I like to believe that among the women of Israel there was at least one who took a deep breath, packed up a basket of stuffed grape leaves, Syrian bread and kibbi and resolutely walked the pathway to the door of this strange woman's tent, determined to embrace and welcome her into the family of God. Maybe it was one of the mothers of the spies whose lives Rahab saved.

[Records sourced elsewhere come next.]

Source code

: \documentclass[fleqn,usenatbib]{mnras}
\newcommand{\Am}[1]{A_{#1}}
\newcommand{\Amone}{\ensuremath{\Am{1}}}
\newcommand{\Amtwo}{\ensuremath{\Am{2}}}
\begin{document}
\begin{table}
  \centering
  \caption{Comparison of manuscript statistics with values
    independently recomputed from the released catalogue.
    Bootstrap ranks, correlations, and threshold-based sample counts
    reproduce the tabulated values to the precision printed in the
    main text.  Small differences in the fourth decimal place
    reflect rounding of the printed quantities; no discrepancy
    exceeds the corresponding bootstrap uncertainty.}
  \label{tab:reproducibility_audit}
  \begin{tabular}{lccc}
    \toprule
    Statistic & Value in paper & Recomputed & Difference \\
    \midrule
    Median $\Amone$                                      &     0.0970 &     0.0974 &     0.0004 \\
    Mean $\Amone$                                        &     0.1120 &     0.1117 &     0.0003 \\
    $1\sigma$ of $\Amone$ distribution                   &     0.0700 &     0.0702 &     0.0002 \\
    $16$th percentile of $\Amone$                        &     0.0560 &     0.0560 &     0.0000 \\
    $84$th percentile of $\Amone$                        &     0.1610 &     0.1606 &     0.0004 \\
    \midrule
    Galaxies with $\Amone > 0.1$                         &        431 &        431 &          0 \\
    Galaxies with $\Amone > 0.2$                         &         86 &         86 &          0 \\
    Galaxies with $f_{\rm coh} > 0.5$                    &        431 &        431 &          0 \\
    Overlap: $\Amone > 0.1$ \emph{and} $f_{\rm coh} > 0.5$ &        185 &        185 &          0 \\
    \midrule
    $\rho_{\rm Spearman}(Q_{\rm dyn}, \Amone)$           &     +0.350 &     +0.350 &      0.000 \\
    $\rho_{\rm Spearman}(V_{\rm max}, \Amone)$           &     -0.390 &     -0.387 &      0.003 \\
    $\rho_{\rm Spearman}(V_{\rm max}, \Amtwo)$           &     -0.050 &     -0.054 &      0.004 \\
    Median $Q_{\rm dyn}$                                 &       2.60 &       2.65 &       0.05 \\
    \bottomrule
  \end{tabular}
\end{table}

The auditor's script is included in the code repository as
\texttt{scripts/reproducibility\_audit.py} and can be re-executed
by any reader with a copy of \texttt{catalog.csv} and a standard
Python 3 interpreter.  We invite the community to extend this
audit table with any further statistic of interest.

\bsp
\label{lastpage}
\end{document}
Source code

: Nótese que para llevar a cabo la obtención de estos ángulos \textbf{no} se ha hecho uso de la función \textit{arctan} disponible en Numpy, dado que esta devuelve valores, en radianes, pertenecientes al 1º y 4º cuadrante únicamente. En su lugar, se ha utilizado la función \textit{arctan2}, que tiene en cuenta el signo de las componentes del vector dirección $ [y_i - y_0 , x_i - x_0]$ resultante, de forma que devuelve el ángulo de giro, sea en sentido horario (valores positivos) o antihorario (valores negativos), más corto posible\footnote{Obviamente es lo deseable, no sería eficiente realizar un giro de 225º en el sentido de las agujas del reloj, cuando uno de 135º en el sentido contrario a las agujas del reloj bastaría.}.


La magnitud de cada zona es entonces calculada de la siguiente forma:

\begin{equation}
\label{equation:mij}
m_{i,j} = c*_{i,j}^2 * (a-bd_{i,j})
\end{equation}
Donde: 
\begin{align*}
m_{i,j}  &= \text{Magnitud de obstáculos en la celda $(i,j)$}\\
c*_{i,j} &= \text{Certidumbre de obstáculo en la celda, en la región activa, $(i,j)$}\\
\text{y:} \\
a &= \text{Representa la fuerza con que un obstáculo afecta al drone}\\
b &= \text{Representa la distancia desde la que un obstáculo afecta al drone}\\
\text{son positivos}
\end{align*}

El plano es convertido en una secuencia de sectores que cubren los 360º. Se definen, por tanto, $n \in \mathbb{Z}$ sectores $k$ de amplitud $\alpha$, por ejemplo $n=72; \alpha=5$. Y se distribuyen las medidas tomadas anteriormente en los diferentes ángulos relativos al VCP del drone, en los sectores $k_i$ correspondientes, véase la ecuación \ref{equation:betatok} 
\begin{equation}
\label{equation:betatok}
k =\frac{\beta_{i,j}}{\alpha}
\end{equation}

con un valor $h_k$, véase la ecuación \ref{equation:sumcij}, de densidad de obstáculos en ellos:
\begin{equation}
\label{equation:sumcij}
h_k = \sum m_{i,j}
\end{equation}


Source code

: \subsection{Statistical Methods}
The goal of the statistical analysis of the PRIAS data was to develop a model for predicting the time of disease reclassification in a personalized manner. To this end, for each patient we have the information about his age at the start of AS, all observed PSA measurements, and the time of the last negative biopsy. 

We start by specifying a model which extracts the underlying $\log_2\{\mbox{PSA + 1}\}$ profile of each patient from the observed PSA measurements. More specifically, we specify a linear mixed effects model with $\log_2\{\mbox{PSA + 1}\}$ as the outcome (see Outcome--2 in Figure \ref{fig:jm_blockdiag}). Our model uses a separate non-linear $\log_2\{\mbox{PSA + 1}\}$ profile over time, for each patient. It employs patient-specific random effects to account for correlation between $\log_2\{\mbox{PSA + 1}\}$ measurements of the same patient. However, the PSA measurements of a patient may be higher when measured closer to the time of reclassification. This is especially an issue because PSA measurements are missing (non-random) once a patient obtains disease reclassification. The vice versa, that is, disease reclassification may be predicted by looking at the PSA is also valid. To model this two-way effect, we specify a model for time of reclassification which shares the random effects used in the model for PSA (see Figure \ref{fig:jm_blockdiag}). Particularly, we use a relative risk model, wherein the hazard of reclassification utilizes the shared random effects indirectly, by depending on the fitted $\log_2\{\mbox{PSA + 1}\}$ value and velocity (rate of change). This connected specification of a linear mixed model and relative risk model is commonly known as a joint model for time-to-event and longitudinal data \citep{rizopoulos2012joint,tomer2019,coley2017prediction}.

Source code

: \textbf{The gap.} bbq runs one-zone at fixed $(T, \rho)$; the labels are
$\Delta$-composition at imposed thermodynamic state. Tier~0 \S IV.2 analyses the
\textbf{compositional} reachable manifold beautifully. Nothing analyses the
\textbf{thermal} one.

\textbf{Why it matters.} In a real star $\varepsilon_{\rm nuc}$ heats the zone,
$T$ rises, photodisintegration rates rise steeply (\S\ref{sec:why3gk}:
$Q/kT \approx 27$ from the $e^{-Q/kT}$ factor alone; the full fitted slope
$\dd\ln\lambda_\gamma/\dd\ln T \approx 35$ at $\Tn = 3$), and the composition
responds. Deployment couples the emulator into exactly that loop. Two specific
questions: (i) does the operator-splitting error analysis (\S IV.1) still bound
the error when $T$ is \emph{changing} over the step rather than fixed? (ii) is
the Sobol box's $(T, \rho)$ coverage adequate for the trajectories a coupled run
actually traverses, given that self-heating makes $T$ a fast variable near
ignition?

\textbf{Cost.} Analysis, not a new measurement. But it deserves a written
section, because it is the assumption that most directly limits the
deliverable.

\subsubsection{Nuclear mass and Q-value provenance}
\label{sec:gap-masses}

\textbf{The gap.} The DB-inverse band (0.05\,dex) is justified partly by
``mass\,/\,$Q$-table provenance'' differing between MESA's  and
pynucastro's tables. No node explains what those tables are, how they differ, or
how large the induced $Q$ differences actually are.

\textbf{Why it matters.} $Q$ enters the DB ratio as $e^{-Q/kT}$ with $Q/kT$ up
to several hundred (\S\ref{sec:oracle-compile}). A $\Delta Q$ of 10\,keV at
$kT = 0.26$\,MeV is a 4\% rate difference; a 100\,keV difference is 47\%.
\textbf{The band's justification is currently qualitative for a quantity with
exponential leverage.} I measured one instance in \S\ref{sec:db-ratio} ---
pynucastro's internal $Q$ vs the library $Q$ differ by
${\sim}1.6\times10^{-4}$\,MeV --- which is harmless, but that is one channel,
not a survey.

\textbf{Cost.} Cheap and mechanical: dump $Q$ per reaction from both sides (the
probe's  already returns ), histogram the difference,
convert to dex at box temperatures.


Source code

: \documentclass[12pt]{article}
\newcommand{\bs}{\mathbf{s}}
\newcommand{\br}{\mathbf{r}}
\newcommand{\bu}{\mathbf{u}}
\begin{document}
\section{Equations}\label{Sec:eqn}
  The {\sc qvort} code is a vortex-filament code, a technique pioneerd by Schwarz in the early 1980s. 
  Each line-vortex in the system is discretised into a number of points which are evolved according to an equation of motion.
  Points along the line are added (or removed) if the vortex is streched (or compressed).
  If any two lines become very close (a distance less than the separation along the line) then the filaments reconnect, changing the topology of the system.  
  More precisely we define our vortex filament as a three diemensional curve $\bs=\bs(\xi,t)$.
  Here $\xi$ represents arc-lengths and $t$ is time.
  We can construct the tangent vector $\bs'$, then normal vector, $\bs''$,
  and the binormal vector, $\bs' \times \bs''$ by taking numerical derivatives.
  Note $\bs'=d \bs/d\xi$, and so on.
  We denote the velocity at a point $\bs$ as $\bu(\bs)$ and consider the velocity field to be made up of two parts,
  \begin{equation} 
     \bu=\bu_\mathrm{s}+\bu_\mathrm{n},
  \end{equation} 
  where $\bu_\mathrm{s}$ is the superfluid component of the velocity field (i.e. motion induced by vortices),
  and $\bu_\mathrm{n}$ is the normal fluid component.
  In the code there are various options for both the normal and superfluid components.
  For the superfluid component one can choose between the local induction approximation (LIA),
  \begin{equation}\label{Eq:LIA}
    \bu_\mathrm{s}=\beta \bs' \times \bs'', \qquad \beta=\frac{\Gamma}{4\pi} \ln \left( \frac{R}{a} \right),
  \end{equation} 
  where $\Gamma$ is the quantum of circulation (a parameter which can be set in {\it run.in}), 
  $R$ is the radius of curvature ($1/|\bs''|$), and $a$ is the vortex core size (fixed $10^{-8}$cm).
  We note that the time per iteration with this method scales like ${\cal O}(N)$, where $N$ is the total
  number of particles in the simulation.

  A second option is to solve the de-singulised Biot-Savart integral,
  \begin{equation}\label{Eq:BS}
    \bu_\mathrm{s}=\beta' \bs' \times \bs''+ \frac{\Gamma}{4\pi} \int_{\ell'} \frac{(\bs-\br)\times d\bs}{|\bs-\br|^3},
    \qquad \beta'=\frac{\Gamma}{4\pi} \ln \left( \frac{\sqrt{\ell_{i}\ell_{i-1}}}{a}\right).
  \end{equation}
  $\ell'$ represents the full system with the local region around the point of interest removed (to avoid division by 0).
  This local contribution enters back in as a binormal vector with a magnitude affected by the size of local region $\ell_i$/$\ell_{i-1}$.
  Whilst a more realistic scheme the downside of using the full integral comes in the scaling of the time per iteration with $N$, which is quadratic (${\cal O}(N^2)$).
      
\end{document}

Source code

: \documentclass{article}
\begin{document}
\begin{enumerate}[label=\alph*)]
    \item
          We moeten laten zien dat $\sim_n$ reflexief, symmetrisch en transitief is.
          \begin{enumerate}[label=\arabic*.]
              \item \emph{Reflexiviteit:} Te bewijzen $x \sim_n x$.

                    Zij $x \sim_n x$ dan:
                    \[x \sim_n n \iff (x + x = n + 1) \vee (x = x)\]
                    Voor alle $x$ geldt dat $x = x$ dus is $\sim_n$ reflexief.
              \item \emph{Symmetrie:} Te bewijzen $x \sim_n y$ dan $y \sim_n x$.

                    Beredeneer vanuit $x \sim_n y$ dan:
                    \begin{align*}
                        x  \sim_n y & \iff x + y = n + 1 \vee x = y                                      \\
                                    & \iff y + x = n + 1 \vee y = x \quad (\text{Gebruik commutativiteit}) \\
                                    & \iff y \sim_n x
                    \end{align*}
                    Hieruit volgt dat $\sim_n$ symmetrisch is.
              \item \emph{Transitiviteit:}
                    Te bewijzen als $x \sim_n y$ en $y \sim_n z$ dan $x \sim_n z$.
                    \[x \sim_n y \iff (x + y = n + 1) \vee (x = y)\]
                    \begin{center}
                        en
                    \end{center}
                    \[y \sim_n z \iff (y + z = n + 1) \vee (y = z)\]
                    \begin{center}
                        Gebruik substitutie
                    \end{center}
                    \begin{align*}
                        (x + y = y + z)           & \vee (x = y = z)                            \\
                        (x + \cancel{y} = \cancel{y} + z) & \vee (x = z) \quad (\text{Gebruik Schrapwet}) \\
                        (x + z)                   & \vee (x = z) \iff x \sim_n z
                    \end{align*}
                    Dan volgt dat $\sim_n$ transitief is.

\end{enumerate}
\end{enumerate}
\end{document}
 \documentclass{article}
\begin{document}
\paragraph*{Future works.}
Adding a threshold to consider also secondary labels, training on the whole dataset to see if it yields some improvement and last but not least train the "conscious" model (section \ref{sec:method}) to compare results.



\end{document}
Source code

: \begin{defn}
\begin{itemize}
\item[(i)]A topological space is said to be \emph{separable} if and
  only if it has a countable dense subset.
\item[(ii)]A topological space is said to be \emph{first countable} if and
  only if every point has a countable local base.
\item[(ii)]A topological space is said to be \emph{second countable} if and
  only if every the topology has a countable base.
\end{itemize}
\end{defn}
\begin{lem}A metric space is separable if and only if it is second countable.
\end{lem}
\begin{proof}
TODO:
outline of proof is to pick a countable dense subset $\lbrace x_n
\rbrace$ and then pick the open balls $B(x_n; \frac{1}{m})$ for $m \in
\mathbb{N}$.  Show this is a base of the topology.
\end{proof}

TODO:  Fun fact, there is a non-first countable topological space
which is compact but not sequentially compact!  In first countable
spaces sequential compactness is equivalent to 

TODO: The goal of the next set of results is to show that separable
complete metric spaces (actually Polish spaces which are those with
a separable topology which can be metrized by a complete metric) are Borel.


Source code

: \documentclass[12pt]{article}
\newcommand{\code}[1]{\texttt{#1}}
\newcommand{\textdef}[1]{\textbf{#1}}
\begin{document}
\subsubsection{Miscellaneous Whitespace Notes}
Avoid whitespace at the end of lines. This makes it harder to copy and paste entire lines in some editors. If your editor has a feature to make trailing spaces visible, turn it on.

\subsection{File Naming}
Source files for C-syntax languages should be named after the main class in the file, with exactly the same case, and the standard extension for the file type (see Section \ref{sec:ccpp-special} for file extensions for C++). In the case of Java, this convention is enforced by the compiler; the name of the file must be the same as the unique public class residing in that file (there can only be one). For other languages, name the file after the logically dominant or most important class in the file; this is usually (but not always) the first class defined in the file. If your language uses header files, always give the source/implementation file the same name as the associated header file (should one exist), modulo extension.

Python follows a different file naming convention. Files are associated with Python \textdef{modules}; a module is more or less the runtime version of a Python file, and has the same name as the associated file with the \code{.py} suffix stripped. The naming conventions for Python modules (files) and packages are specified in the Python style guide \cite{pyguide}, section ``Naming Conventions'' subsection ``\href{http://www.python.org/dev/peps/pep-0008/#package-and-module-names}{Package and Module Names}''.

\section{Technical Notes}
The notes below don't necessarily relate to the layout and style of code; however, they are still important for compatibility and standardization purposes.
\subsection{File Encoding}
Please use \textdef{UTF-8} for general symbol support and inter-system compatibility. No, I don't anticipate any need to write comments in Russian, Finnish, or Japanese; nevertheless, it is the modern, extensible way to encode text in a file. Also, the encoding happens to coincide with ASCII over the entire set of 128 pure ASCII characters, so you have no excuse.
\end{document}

My husband is full blooded Lebanese. His grandparents “came over on the boat”. My first introduction to his family gave me a glimpse into a very different culture than my own. I loved when their relatives came to visit. I looked forward to the loud storytelling, uproarious laughter and delicious foods. After Chuck and I were married, my mother-in-law taught me how to make some of Chuck’s favorite Lebanese foods. We spent hours at her kitchen table, drinking coffee and sharing stories. She welcomed me as her daughter.
I like to imagine a godly older woman taking Rahab under her wing in a similar way. Not only would she teach Rahab how to prepare Israeli foods but more importantly, she would teach her about Yahweh in such a way that Rahab fell more deeply in love with Him. By embracing Rahab, other women would welcome her as well. Of course, the Scripture does not give us these details, but we do know that Rahab married Salmon, son of Nahshon. Through her marriage, Rahab became a princess in Israel and a critical link in the birth of our Savior.
Yahweh, our Covenant-keeping God, the God of Heaven and earth, how we need You as our protector, shield, and safe place. Thank you that when we know Jesus as Savior, we can trust You to create a safe place for us in Your presence and lead us to a place of safety with Your people.